Task objective:
The records below must be reproduced in full and without error.

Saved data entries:

========================================================================

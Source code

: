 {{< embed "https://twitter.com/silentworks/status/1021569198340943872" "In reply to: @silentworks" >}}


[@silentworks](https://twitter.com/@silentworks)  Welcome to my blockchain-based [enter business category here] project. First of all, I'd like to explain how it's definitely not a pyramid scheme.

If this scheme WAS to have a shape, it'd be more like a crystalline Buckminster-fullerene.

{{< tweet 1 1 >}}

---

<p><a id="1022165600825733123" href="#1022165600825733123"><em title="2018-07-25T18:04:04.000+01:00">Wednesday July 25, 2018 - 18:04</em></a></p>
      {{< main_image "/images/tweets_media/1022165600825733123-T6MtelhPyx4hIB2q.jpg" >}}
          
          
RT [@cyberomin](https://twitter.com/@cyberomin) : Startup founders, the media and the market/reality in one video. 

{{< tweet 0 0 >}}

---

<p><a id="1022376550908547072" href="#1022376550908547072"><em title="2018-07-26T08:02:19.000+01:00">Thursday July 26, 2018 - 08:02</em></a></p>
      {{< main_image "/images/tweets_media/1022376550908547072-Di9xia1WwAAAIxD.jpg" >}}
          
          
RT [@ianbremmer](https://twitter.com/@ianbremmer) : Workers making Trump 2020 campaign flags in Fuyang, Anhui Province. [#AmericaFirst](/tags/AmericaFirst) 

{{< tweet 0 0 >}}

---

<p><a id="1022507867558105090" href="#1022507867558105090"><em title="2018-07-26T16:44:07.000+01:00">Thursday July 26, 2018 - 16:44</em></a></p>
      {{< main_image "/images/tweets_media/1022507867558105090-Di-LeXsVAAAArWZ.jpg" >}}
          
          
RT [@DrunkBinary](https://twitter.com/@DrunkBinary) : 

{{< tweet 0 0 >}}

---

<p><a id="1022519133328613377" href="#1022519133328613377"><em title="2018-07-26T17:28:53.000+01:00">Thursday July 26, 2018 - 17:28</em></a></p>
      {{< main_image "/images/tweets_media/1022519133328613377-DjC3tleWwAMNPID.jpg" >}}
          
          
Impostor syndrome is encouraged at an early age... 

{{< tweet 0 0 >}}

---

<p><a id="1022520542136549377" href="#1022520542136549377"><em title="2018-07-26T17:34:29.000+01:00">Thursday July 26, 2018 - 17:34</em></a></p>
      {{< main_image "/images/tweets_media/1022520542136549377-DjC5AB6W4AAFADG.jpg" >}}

========================================================================

Problem solution:
Source code

: {{< embed "https://twitter.com/silentworks/status/1021569198340943872" "In reply to: @silentworks" >}}


[@silentworks](https://twitter.com/@silentworks)  Welcome to my blockchain-based [enter business category here] project. First of all, I'd like to explain how it's definitely not a pyramid scheme.

If this scheme WAS to have a shape, it'd be more like a crystalline Buckminster-fullerene.

{{< tweet 1 1 >}}

---

<p><a id="1022165600825733123" href="#1022165600825733123"><em title="2018-07-25T18:04:04.000+01:00">Wednesday July 25, 2018 - 18:04</em></a></p>
      {{< main_image "/images/tweets_media/1022165600825733123-T6MtelhPyx4hIB2q.jpg" >}}
          
          
RT [@cyberomin](https://twitter.com/@cyberomin) : Startup founders, the media and the market/reality in one video. 

{{< tweet 0 0 >}}

---

<p><a id="1022376550908547072" href="#1022376550908547072"><em title="2018-07-26T08:02:19.000+01:00">Thursday July 26, 2018 - 08:02</em></a></p>
      {{< main_image "/images/tweets_media/1022376550908547072-Di9xia1WwAAAIxD.jpg" >}}
          
          
RT [@ianbremmer](https://twitter.com/@ianbremmer) : Workers making Trump 2020 campaign flags in Fuyang, Anhui Province. [#AmericaFirst](/tags/AmericaFirst) 

{{< tweet 0 0 >}}

---

<p><a id="1022507867558105090" href="#1022507867558105090"><em title="2018-07-26T16:44:07.000+01:00">Thursday July 26, 2018 - 16:44</em></a></p>
      {{< main_image "/images/tweets_media/1022507867558105090-Di-LeXsVAAAArWZ.jpg" >}}
          
          
RT [@DrunkBinary](https://twitter.com/@DrunkBinary) : 

{{< tweet 0 0 >}}

---

<p><a id="1022519133328613377" href="#1022519133328613377"><em title="2018-07-26T17:28:53.000+01:00">Thursday July 26, 2018 - 17:28</em></a></p>
      {{< main_image "/images/tweets_media/1022519133328613377-DjC3tleWwAMNPID.jpg" >}}
          
          
Impostor syndrome is encouraged at an early age... 

{{< tweet 0 0 >}}

---

<p><a id="1022520542136549377" href="#1022520542136549377"><em title="2018-07-26T17:34:29.000+01:00">Thursday July 26, 2018 - 17:34</em></a></p>
      {{< main_image "/images/tweets_media/1022520542136549377-DjC5AB6W4AAFADG.jpg" >}}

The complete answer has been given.